In Putin's Russia, "the mobilization capacity is not there," Snegovaya said, adding that Russian society is "extremely passive and atomized." Moreover, Russia is a post-totalitarian society that has "already had a very bad experience of mobilizing around big ideas."
As a result, Russian society passively accepts Putin's revanchist ideas because they "feel good [and] nicely explain all the troubles people face."
"But it is not a society that is willing to actively embrace these ideas," Snegovaya said.
Mass events in Putin's Russia are typically carefully orchestrated with vulnerable state-sector workers filling the rows and trash bins filled with flags and banners as soon as the speeches are over.

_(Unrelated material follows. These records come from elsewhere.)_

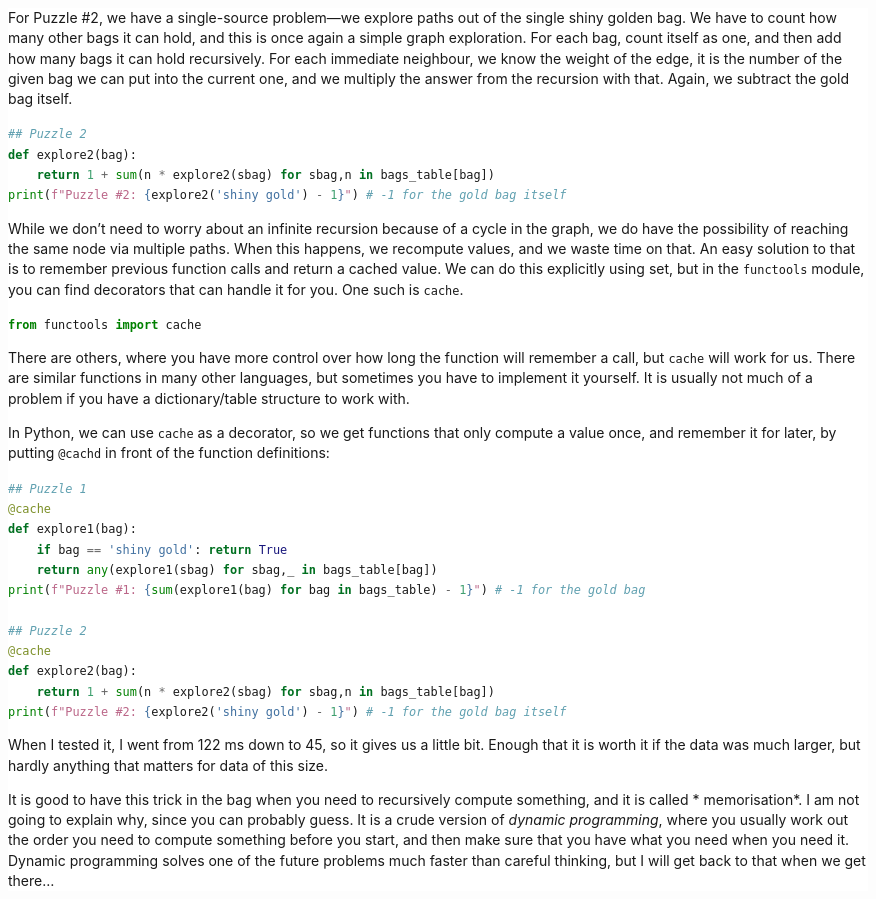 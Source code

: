 For Puzzle #2, we have a single-source problem—we explore paths out of the single shiny golden bag. We have to count how many other bags it can hold, and this is once again a simple graph exploration. For each bag, count itself as one, and then add how many bags it can hold recursively. For each immediate neighbour, we know the weight of the edge, it is the number of the given bag we can put into the current one, and we multiply the answer from the recursion with that. Again, we subtract the gold bag itself.

```python
## Puzzle 2
def explore2(bag):
    return 1 + sum(n * explore2(sbag) for sbag,n in bags_table[bag])
print(f"Puzzle #2: {explore2('shiny gold') - 1}") # -1 for the gold bag itself
```

While we don’t need to worry about an infinite recursion because of a cycle in the graph, we do have the possibility of reaching the same node via multiple paths. When this happens, we recompute values, and we waste time on that. An easy solution to that is to remember previous function calls and return a cached value. We can do this explicitly using set, but in the `functools` module, you can find decorators that can handle it for you. One such is `cache`.

```python
from functools import cache
```

There are others, where you have more control over how long the function will remember a call, but `cache` will work for us. There are similar functions in many other languages, but sometimes you have to implement it yourself. It is usually not much of a problem if you have a dictionary/table structure to work with.

In Python, we can use `cache` as a decorator, so we get functions that only compute a value once, and remember it for later, by putting `@cachd` in front of the function definitions:

```python
## Puzzle 1
@cache
def explore1(bag):
    if bag == 'shiny gold': return True
    return any(explore1(sbag) for sbag,_ in bags_table[bag])
print(f"Puzzle #1: {sum(explore1(bag) for bag in bags_table) - 1}") # -1 for the gold bag

## Puzzle 2
@cache
def explore2(bag):
    return 1 + sum(n * explore2(sbag) for sbag,n in bags_table[bag])
print(f"Puzzle #2: {explore2('shiny gold') - 1}") # -1 for the gold bag itself
```

When I tested it, I went from 122 ms down to 45, so it gives us a little bit. Enough that it is worth it if the data was much larger, but hardly anything that matters for data of this size.

It is good to have this trick in the bag when you need to recursively compute something, and it is called * memorisation*. I am not going to explain why, since you can probably guess. It is a crude version of *dynamic programming*, where you usually work out the order you need to compute something before you start, and then make sure that you have what you need when you need it. Dynamic programming solves one of the future problems much faster than careful thinking, but I will get back to that when we get there…
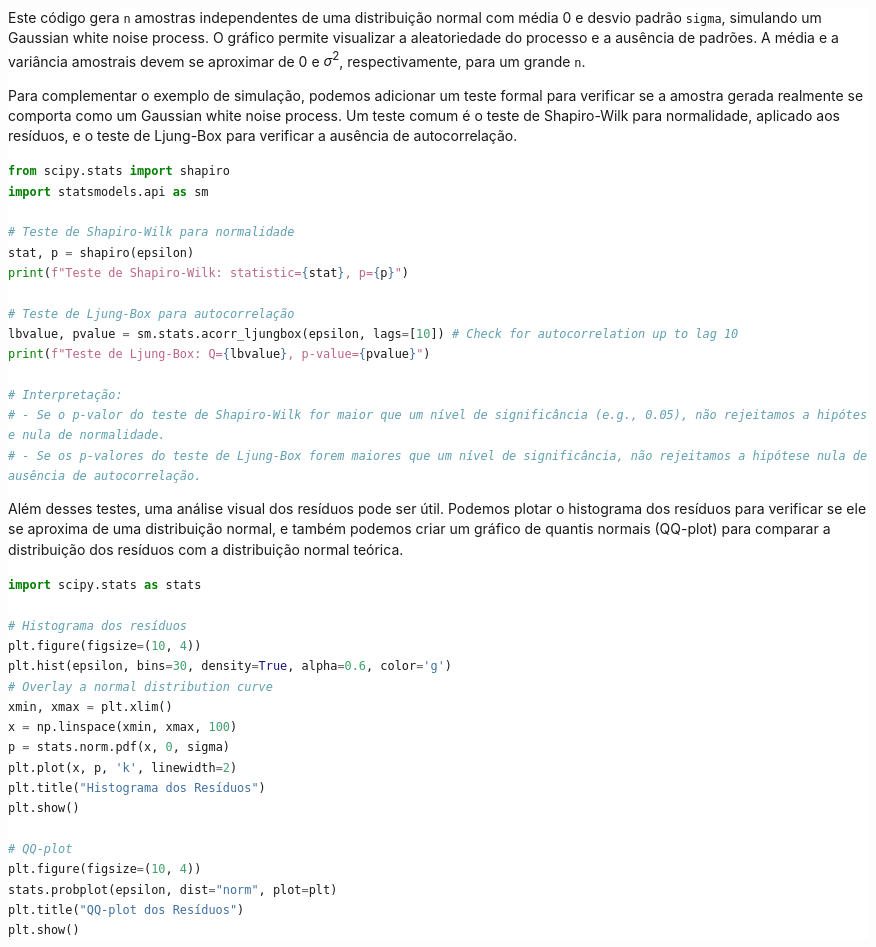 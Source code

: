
 ```python
```

Este código gera `n` amostras independentes de uma distribuição normal com média 0 e desvio padrão `sigma`, simulando um Gaussian white noise process. O gráfico permite visualizar a aleatoriedade do processo e a ausência de padrões. A média e a variância amostrais devem se aproximar de 0 e $\sigma^2$, respectivamente, para um grande `n`.

Para complementar o exemplo de simulação, podemos adicionar um teste formal para verificar se a amostra gerada realmente se comporta como um Gaussian white noise process. Um teste comum é o teste de Shapiro-Wilk para normalidade, aplicado aos resíduos, e o teste de Ljung-Box para verificar a ausência de autocorrelação.

```python
from scipy.stats import shapiro
import statsmodels.api as sm

# Teste de Shapiro-Wilk para normalidade
stat, p = shapiro(epsilon)
print(f"Teste de Shapiro-Wilk: statistic={stat}, p={p}")

# Teste de Ljung-Box para autocorrelação
lbvalue, pvalue = sm.stats.acorr_ljungbox(epsilon, lags=[10]) # Check for autocorrelation up to lag 10
print(f"Teste de Ljung-Box: Q={lbvalue}, p-value={pvalue}")

# Interpretação:
# - Se o p-valor do teste de Shapiro-Wilk for maior que um nível de significância (e.g., 0.05), não rejeitamos a hipótese nula de normalidade.
# - Se os p-valores do teste de Ljung-Box forem maiores que um nível de significância, não rejeitamos a hipótese nula de ausência de autocorrelação.
```

Além desses testes, uma análise visual dos resíduos pode ser útil. Podemos plotar o histograma dos resíduos para verificar se ele se aproxima de uma distribuição normal, e também podemos criar um gráfico de quantis normais (QQ-plot) para comparar a distribuição dos resíduos com a distribuição normal teórica.

```python
import scipy.stats as stats

# Histograma dos resíduos
plt.figure(figsize=(10, 4))
plt.hist(epsilon, bins=30, density=True, alpha=0.6, color='g')
# Overlay a normal distribution curve
xmin, xmax = plt.xlim()
x = np.linspace(xmin, xmax, 100)
p = stats.norm.pdf(x, 0, sigma)
plt.plot(x, p, 'k', linewidth=2)
plt.title("Histograma dos Resíduos")
plt.show()

# QQ-plot
plt.figure(figsize=(10, 4))
stats.probplot(epsilon, dist="norm", plot=plt)
plt.title("QQ-plot dos Resíduos")
plt.show()
```


[^4]: The basic building block for all the processes considered in this chapter is a sequence {8} - whose elements have mean zero and variance σ²,
[^5]: A process satisfying [3.2.1] through [3.2.3] is described as a white noise process.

SEE ALSO: Russian State TV Cuts Putin's Speech Mid-Sentence, Kremlin Blames Technical Issue"Putin did not come up as a charismatic leader," Payne noted. "He came up as an apparatchik. He is a product of the Russian state, which has tried to turn him into a more charismatic figure. But he is not someone who has built a dynamic and charismatic movement in the fascist style at all."
Payne added that he thinks Putin spoke out publicly against sending conscripts to fight in Ukraine because "he is so uncertain about his base of support."
The experts who spoke with RFE/RL offered a variety of non-fascist models that shed light on Putin's Russia and are perhaps more useful, in part, because they entail less historical baggage.
Oxford Brookes historian Griffin mentioned World War II-era Japan, saying that like Putin's Russia, it "emulated fascism in many ways, but was not fascist." Instead, it "weaponized" Japan's feudal traditions to pursue imperialist ambitions. He added that he continued to view Putin within the framework of "illiberal democracy," along with Hungary's Orban or India's Narendra Modi.
"They don't seek to destroy the previous system, but they hollow it out and use it," he said.
Berman compared Putin's Russia to Germany before World War I, which she described as a "weakened regime" that responded by promoting "an increasingly virulent form of nationalism" to instill in Germany the fear of domestic and foreign "enemies."
"This is a pretty standard trick in a dictatorship's playbook," she said, because they need some way to justify themselves despite the lack of legitimacy that a democratic system or even an ideology like Soviet communism offers.
However, Berman cautioned, resorting to that trick can be dangerous, as such nationalism can "overwhelm an existing politician or existing regime type."
"That is how we moved from a conservative dictatorship in [pre-World War I] Germany through the Weimar interlude into laying the groundwork for the type of appeals and the type of mobilization that the Nazis had in Germany," she said.
The best comparisons are found closer to home, Payne argues. Putin's political system is "more a revival of the creed of Tsar Nicholas I in the 19th century that emphasized 'Orthodoxy, autocracy, and nationality' than one resembling the revolutionary, modernizing regimes of Hitler and Mussolini."
"Look at Nicholas I or Peter the Great or Ivan the Terrible," he said. "There is a long lineage of this stuff going way back in Russian history. You don't have to bother about someone like Hitler or Mussolini."